PROMPT ▸
Would you output the whole listing below, exactly as it reads?
# # #
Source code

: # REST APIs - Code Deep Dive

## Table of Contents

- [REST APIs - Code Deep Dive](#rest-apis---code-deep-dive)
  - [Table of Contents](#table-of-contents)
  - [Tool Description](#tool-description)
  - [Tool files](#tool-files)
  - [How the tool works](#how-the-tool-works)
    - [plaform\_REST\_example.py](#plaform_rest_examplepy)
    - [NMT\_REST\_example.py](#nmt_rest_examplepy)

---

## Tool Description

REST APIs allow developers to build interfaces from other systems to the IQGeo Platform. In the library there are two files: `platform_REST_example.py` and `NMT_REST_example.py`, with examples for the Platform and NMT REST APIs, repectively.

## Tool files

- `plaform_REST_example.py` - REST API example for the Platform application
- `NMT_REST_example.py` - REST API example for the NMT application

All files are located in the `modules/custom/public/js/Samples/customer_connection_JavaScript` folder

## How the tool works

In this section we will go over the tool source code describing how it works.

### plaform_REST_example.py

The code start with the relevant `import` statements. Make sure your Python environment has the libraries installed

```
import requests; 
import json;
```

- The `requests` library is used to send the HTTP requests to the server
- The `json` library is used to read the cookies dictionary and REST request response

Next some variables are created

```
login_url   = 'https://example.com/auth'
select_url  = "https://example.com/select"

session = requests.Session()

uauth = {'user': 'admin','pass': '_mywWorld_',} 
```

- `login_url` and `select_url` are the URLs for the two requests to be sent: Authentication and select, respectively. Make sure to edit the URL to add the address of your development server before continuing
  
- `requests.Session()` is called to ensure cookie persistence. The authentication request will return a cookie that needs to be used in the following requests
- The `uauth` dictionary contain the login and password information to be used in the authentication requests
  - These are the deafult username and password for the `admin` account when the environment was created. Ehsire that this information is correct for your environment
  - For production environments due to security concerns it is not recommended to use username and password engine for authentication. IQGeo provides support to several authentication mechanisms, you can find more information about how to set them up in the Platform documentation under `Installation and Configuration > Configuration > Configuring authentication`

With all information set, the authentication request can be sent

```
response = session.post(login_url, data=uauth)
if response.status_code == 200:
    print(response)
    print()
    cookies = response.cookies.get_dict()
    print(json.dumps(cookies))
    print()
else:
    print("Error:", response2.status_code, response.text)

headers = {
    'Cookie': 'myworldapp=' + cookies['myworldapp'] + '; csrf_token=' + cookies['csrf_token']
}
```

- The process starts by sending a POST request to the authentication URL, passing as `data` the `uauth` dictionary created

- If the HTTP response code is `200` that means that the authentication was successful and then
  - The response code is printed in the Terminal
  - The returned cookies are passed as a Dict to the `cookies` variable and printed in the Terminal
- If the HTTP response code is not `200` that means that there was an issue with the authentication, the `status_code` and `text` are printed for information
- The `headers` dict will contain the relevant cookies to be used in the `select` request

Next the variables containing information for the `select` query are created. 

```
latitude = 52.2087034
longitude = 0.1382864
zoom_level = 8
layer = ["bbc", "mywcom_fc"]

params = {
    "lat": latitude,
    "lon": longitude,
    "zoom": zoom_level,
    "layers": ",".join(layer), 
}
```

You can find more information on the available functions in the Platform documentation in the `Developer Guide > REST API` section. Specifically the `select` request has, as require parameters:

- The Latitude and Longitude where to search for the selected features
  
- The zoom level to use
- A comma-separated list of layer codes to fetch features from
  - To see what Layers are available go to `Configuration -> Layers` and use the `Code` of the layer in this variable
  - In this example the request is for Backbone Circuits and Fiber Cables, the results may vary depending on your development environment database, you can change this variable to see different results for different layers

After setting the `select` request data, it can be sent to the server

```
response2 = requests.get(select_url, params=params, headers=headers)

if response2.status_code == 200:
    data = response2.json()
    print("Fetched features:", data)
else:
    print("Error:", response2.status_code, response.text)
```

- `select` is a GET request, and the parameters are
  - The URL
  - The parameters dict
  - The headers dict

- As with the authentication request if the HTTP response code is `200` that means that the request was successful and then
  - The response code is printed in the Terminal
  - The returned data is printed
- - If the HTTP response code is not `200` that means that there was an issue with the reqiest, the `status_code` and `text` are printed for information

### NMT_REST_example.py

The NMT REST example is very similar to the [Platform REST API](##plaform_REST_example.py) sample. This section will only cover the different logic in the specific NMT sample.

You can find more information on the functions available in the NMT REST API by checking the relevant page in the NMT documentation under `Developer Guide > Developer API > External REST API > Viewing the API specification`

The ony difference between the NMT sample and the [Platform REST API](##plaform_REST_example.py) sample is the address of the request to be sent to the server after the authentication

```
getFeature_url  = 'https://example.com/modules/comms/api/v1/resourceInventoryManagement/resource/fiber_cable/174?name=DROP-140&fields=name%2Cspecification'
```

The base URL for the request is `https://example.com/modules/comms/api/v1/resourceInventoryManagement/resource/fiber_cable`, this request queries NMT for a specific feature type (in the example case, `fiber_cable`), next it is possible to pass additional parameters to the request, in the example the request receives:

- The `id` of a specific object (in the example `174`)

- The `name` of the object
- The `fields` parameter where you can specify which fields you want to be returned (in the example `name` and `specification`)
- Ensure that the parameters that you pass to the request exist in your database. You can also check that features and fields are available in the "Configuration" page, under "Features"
# # #
EXERCISE RESPONSE ▸
Source code

: # REST APIs - Code Deep Dive

## Table of Contents

- [REST APIs - Code Deep Dive](#rest-apis---code-deep-dive)
  - [Table of Contents](#table-of-contents)
  - [Tool Description](#tool-description)
  - [Tool files](#tool-files)
  - [How the tool works](#how-the-tool-works)
    - [plaform\_REST\_example.py](#plaform_rest_examplepy)
    - [NMT\_REST\_example.py](#nmt_rest_examplepy)

---

## Tool Description

REST APIs allow developers to build interfaces from other systems to the IQGeo Platform. In the library there are two files: `platform_REST_example.py` and `NMT_REST_example.py`, with examples for the Platform and NMT REST APIs, repectively.

## Tool files

- `plaform_REST_example.py` - REST API example for the Platform application
- `NMT_REST_example.py` - REST API example for the NMT application

All files are located in the `modules/custom/public/js/Samples/customer_connection_JavaScript` folder

## How the tool works

In this section we will go over the tool source code describing how it works.

### plaform_REST_example.py

The code start with the relevant `import` statements. Make sure your Python environment has the libraries installed

```
import requests; 
import json;
```

- The `requests` library is used to send the HTTP requests to the server
- The `json` library is used to read the cookies dictionary and REST request response

Next some variables are created

```
login_url   = 'https://example.com/auth'
select_url  = "https://example.com/select"

session = requests.Session()

uauth = {'user': 'admin','pass': '_mywWorld_',} 
```

- `login_url` and `select_url` are the URLs for the two requests to be sent: Authentication and select, respectively. Make sure to edit the URL to add the address of your development server before continuing
  
- `requests.Session()` is called to ensure cookie persistence. The authentication request will return a cookie that needs to be used in the following requests
- The `uauth` dictionary contain the login and password information to be used in the authentication requests
  - These are the deafult username and password for the `admin` account when the environment was created. Ehsire that this information is correct for your environment
  - For production environments due to security concerns it is not recommended to use username and password engine for authentication. IQGeo provides support to several authentication mechanisms, you can find more information about how to set them up in the Platform documentation under `Installation and Configuration > Configuration > Configuring authentication`

With all information set, the authentication request can be sent

```
response = session.post(login_url, data=uauth)
if response.status_code == 200:
    print(response)
    print()
    cookies = response.cookies.get_dict()
    print(json.dumps(cookies))
    print()
else:
    print("Error:", response2.status_code, response.text)

headers = {
    'Cookie': 'myworldapp=' + cookies['myworldapp'] + '; csrf_token=' + cookies['csrf_token']
}
```

- The process starts by sending a POST request to the authentication URL, passing as `data` the `uauth` dictionary created

- If the HTTP response code is `200` that means that the authentication was successful and then
  - The response code is printed in the Terminal
  - The returned cookies are passed as a Dict to the `cookies` variable and printed in the Terminal
- If the HTTP response code is not `200` that means that there was an issue with the authentication, the `status_code` and `text` are printed for information
- The `headers` dict will contain the relevant cookies to be used in the `select` request

Next the variables containing information for the `select` query are created. 

```
latitude = 52.2087034
longitude = 0.1382864
zoom_level = 8
layer = ["bbc", "mywcom_fc"]

params = {
    "lat": latitude,
    "lon": longitude,
    "zoom": zoom_level,
    "layers": ",".join(layer), 
}
```

You can find more information on the available functions in the Platform documentation in the `Developer Guide > REST API` section. Specifically the `select` request has, as require parameters:

- The Latitude and Longitude where to search for the selected features
  
- The zoom level to use
- A comma-separated list of layer codes to fetch features from
  - To see what Layers are available go to `Configuration -> Layers` and use the `Code` of the layer in this variable
  - In this example the request is for Backbone Circuits and Fiber Cables, the results may vary depending on your development environment database, you can change this variable to see different results for different layers

After setting the `select` request data, it can be sent to the server

```
response2 = requests.get(select_url, params=params, headers=headers)

if response2.status_code == 200:
    data = response2.json()
    print("Fetched features:", data)
else:
    print("Error:", response2.status_code, response.text)
```

- `select` is a GET request, and the parameters are
  - The URL
  - The parameters dict
  - The headers dict

- As with the authentication request if the HTTP response code is `200` that means that the request was successful and then
  - The response code is printed in the Terminal
  - The returned data is printed
- - If the HTTP response code is not `200` that means that there was an issue with the reqiest, the `status_code` and `text` are printed for information

### NMT_REST_example.py

The NMT REST example is very similar to the [Platform REST API](##plaform_REST_example.py) sample. This section will only cover the different logic in the specific NMT sample.

You can find more information on the functions available in the NMT REST API by checking the relevant page in the NMT documentation under `Developer Guide > Developer API > External REST API > Viewing the API specification`

The ony difference between the NMT sample and the [Platform REST API](##plaform_REST_example.py) sample is the address of the request to be sent to the server after the authentication

```
getFeature_url  = 'https://example.com/modules/comms/api/v1/resourceInventoryManagement/resource/fiber_cable/174?name=DROP-140&fields=name%2Cspecification'
```

The base URL for the request is `https://example.com/modules/comms/api/v1/resourceInventoryManagement/resource/fiber_cable`, this request queries NMT for a specific feature type (in the example case, `fiber_cable`), next it is possible to pass additional parameters to the request, in the example the request receives:

- The `id` of a specific object (in the example `174`)

- The `name` of the object
- The `fields` parameter where you can specify which fields you want to be returned (in the example `name` and `specification`)
- Ensure that the parameters that you pass to the request exist in your database. You can also check that features and fields are available in the "Configuration" page, under "Features"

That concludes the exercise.